Elle me poursuivait depuis toujours comme celle âcre d’une vieille armoire que l’on ouvre après un long sommeil. Petite, j’en avais presque peur. Comme d’un démon qui me collait à la peau et défigurait mon visage, mon corps, ma peau. J’en avais honte comme d’une tare. Persuadée qu’elle me précédait en tout lieu, faisant reculer les autres … et moi en premier.

En grandissant, j’ai appris à m’en différencier. A m’en écarter. Lui tenant même des discours véhéments : « Eloigne-toi de moi. Je ne suis pas toi. Je ne suis ni rance ni aigre ni insidieuse. Va-t-en !». Ca, c’était les jours de combat, ceux où, sûre d’un peu de ma valeur, j’essayais d’être fière de moi. Prenant la colère pour chevalier face à cette ombre indésirable.

Les jours creux, au découragement pesant, je virais à la supplication : «  Je t’en supplie, éloigne de moi ce voile de moisi. Je crois que j’y pourris. Ce que je suis s’y décompose. Je me perds. Je t’en prie, éloigne-toi de moi. ». Je ne comprenais pas. Pourquoi moi et seulement moi, portais ce calvaire d’odeur désodorante.
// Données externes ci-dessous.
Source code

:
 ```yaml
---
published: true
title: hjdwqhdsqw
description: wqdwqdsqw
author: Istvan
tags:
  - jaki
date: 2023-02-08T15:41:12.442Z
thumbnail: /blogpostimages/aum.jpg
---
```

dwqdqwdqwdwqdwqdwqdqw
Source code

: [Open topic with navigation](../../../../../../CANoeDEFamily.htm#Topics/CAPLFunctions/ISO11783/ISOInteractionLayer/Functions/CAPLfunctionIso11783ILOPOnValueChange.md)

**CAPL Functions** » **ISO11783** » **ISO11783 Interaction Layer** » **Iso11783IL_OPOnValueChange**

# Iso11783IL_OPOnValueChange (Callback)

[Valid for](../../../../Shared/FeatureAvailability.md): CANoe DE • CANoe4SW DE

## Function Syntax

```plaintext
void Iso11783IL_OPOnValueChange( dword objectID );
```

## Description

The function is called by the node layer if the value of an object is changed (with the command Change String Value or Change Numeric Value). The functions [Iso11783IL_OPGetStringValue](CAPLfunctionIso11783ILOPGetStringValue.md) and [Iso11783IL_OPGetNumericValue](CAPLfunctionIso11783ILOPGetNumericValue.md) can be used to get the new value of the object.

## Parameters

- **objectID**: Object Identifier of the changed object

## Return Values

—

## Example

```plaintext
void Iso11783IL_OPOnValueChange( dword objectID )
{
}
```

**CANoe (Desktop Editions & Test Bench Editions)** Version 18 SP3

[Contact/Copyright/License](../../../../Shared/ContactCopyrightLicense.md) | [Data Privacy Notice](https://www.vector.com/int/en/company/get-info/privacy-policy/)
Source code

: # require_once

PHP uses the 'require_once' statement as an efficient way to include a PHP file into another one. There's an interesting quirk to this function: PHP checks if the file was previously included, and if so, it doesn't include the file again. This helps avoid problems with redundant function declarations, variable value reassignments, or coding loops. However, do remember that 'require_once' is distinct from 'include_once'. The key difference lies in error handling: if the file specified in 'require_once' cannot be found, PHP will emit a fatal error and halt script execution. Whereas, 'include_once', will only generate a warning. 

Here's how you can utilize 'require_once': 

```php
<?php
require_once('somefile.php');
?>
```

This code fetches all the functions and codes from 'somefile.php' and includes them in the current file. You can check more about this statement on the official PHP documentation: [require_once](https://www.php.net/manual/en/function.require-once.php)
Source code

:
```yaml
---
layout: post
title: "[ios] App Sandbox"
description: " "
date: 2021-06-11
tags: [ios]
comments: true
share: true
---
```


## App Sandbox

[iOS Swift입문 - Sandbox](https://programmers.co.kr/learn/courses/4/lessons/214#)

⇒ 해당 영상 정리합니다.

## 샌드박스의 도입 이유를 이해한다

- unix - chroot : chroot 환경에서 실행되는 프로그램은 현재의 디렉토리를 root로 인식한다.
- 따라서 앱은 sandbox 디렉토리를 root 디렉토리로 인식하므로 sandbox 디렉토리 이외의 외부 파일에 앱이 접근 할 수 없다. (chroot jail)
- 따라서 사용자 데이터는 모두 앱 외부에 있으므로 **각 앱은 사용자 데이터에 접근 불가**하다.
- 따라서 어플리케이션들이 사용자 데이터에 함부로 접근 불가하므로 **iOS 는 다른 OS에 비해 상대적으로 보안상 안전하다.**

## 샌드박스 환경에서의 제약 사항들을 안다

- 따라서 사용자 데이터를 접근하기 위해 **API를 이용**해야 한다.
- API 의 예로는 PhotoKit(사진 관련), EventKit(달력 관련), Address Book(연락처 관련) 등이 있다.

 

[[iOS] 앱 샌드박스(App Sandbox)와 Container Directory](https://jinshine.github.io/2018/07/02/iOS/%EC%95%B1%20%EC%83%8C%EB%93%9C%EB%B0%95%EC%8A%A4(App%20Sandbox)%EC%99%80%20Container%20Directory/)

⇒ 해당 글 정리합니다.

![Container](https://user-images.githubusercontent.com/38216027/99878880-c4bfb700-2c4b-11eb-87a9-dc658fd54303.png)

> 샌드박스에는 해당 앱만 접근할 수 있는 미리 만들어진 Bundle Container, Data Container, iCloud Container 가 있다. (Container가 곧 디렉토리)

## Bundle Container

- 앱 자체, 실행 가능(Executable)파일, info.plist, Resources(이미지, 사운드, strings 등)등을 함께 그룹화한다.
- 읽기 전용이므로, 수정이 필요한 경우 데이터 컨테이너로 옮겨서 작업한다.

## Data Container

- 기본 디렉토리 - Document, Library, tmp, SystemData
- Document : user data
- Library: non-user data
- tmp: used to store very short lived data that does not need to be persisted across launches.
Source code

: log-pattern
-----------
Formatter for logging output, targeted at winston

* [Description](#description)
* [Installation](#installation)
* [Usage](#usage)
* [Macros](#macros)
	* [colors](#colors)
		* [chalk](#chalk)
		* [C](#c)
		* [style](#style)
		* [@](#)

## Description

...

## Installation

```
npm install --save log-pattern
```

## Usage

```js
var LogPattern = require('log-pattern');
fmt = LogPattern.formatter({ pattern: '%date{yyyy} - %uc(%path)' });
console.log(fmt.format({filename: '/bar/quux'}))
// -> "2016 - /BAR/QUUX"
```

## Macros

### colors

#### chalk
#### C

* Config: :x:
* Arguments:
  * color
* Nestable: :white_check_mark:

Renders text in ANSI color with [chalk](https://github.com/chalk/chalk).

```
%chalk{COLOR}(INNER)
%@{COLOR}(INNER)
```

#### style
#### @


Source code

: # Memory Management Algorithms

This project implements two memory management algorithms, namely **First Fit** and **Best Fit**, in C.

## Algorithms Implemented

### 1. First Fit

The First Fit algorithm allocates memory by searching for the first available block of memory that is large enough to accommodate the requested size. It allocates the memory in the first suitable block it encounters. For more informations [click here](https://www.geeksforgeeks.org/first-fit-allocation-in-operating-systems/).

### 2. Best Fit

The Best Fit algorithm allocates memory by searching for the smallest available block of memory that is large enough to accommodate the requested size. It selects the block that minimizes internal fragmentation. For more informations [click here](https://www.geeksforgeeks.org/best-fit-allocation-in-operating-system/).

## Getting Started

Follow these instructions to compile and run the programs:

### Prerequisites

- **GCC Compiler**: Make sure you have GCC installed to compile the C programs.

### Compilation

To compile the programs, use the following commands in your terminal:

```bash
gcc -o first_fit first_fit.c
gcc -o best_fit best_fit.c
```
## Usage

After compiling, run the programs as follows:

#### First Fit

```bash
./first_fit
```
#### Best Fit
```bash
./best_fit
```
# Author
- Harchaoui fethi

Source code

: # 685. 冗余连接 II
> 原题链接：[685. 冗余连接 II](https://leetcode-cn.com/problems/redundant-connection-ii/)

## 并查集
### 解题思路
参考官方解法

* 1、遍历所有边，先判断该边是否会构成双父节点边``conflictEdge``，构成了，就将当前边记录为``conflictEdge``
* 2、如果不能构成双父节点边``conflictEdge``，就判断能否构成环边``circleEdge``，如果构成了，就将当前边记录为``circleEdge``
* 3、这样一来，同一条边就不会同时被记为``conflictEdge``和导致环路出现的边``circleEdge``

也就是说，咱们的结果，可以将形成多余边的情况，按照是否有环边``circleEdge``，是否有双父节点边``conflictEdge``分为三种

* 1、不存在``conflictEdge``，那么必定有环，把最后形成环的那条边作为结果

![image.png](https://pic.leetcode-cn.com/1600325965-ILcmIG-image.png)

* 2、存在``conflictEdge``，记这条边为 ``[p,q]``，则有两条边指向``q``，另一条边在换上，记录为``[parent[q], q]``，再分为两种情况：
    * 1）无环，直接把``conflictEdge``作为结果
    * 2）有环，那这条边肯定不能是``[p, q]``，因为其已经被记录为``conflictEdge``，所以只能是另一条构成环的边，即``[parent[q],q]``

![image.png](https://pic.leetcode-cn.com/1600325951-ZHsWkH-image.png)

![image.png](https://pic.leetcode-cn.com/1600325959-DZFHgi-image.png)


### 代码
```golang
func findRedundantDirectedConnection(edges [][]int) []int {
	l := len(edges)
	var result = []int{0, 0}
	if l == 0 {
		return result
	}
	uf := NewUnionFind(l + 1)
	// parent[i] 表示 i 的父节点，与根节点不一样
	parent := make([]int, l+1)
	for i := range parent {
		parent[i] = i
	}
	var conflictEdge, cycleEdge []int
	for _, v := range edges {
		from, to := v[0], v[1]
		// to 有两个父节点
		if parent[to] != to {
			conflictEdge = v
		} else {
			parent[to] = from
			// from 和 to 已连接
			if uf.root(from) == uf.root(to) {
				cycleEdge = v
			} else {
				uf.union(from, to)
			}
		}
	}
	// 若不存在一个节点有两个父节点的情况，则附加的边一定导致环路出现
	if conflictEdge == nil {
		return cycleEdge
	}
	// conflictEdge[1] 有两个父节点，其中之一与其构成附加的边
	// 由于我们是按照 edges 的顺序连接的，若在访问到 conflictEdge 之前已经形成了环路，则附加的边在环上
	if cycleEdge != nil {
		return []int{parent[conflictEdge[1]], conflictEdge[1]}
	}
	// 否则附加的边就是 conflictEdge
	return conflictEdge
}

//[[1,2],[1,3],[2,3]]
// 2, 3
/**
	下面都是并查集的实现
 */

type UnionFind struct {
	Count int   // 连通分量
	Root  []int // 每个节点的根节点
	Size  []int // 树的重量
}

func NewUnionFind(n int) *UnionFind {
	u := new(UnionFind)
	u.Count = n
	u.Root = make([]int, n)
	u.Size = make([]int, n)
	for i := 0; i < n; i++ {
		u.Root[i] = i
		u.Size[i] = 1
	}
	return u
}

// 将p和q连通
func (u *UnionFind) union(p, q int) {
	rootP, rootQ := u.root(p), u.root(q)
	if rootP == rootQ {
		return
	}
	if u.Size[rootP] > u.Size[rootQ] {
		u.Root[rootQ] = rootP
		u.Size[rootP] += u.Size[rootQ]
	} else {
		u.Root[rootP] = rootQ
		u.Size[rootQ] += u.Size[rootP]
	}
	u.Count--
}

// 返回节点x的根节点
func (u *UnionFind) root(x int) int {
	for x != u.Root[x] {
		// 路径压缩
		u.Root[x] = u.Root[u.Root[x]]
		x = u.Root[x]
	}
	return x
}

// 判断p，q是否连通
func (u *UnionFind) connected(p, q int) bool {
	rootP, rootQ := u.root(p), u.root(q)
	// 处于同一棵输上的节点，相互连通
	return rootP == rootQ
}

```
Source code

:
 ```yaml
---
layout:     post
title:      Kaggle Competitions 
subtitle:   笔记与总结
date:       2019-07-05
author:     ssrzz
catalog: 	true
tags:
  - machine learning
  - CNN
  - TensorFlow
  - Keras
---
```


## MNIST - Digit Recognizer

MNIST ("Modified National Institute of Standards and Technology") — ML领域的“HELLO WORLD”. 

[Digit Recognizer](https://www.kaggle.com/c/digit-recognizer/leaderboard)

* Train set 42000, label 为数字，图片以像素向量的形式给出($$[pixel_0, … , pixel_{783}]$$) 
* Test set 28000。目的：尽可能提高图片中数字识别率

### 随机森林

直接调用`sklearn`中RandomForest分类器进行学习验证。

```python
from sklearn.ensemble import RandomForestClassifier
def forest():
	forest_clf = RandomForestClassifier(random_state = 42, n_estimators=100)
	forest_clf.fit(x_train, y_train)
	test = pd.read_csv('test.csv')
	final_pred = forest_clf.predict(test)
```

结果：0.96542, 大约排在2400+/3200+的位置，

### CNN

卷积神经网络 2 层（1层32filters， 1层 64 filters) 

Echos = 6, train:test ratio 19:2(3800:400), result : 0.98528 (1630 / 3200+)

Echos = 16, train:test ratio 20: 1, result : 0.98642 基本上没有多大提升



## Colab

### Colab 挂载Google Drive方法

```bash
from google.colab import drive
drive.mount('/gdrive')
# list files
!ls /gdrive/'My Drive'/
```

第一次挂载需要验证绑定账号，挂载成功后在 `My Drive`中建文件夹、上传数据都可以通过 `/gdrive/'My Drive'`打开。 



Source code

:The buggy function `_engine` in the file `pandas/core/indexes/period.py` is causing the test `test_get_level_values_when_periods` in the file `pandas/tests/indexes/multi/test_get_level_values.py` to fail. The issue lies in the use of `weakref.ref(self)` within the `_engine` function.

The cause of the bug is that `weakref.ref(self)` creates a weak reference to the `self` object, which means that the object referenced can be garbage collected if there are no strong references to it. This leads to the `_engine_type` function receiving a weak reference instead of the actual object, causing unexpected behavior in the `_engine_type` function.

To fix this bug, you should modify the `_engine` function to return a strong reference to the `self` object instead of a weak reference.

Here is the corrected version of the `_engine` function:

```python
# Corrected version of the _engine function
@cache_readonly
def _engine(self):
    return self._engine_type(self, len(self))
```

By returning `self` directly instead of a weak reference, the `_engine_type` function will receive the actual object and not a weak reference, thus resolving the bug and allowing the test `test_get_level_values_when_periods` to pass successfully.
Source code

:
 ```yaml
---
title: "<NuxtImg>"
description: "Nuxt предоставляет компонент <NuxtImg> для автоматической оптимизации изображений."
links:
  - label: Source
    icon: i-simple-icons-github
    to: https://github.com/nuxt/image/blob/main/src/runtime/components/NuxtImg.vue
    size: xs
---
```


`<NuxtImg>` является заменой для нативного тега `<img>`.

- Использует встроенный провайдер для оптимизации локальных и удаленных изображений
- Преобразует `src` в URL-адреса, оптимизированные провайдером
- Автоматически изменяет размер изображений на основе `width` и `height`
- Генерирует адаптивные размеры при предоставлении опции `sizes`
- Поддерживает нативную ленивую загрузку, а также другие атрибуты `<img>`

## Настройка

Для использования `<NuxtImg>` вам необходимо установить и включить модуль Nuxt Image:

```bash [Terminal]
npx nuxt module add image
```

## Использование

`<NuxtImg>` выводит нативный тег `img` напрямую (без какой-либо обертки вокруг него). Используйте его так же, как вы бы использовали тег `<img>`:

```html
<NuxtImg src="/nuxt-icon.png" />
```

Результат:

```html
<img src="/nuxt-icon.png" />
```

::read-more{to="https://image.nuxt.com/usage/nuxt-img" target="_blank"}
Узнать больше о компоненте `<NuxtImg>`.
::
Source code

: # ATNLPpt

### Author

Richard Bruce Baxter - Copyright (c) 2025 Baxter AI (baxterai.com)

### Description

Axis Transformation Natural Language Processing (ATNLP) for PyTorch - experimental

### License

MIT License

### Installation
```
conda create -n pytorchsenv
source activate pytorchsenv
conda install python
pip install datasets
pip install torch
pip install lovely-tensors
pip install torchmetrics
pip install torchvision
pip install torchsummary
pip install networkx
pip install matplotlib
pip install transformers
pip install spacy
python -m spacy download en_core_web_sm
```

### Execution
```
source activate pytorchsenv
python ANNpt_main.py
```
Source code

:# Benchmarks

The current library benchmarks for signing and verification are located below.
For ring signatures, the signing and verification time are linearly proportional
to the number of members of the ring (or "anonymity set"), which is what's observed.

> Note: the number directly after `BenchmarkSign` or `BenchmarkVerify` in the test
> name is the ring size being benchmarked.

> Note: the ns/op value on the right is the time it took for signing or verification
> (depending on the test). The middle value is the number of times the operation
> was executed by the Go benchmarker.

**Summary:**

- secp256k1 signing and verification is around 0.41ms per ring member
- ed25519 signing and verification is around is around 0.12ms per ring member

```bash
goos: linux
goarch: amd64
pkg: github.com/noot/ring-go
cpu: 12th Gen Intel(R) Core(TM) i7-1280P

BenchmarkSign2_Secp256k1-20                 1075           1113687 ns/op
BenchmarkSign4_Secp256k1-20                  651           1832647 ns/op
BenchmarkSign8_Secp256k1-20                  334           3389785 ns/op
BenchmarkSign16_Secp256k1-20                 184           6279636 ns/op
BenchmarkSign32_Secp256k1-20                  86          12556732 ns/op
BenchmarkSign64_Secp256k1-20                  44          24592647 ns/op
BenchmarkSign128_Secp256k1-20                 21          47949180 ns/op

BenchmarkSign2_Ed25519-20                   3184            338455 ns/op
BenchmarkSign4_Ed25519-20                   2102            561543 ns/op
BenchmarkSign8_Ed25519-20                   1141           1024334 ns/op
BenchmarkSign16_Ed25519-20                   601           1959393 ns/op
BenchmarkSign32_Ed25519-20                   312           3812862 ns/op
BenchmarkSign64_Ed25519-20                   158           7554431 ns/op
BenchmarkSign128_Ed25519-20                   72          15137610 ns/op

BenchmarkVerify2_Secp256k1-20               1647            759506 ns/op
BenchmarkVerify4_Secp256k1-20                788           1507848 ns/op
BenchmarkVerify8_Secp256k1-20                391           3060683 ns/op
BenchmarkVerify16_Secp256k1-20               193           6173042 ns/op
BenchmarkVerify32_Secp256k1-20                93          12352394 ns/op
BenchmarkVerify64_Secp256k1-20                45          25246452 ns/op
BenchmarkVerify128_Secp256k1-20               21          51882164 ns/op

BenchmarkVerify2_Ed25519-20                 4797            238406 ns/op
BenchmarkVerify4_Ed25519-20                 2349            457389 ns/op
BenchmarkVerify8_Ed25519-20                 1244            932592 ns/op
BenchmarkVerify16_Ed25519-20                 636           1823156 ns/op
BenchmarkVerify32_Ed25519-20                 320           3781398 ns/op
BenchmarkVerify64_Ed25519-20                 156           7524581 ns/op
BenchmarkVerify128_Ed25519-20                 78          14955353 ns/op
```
Un jour je l’ai rencontré. Lui. Le corps massif, la figure ronde, les yeux vifs. Souple et agile. Surprenant. Et j’ai aimé son impatience, son impertinence. J’ai aimé ses mots attentifs, ses émotions habitées. J’ai aimé sa cuisine épicée et sa gourmandise. Je l’ai aimé, lui, rien que lui. Et il m’a aimé, moi et mes incertitudes. Moi et mon odeur de moisi.

J’ai même voulu le prévenir, un jour. Pour que déçu et outré, il ne parte pas en laissant la porte ouverte avec un grand courant d’air froid. Et il a ri. De ce rire qui le secoue tout entier. « Mais moi aussi j’ai une odeur qui me suit. Une odeur de voyage et de sable, de vent et d’agrumes. C’est l’ombre de la terre, née du monde des senteurs pour chacun de nous depuis des millénaires. Mais tout le monde l’a oublié ! »

Je suis restée interdite. Le monde des senteurs ? Aujourd’hui, plus souvent emprisonné en bocaux, prisonnier de nos modernités pressées que libre ou volage. Mais après tout, pourquoi pas.

Et je me suis glissée dans cet amour comme dans des chaussettes à bouclettes. Je me suis abandonnée à la chaleur de cette tendresse, au feu de ces rires, à la musique de ces mots. Je me suis sentie plus riche, plus parfumée, plus vivante. Et je l’ai peu à peu oubliée mon odeur de moisi. Je pouvais enfin traverser des rivières, portées par de petits galets sans plus craindre de tomber à l’eau. J’avais cessé de me battre contre un fantôme. Je bataillais pour la vie.

C’est quand elle a cessé, d’un coup, que tout cela m’a sauté au visage comme une bourrasque folle.

Je marche sur le gravier du cimetière. Je suis un cercueil. Celui de ma mère. La foule recueillie rythme son pas sur le mien. L’adieu est fait. Le temps est fini. La corde est rompue. L’air porte les effluves parfumés des couronnes et bouquets du jour, l’acre odeur du tapis de feuilles tombées, l’humidité nourrie de la terre après la pluie. Et là dans ce bruyant bouquet d’odeurs, une seule manque. Celle que j’ai tant cherchée à fuir ou à bannir.

Est-ce une amie ou un démon que j’ai perdu ? Un défenseur ou une ennemie qui m’a quitté ? Peu importe. Je leur ai dit au revoir à toutes les deux. Et j’ai continué mon chemin.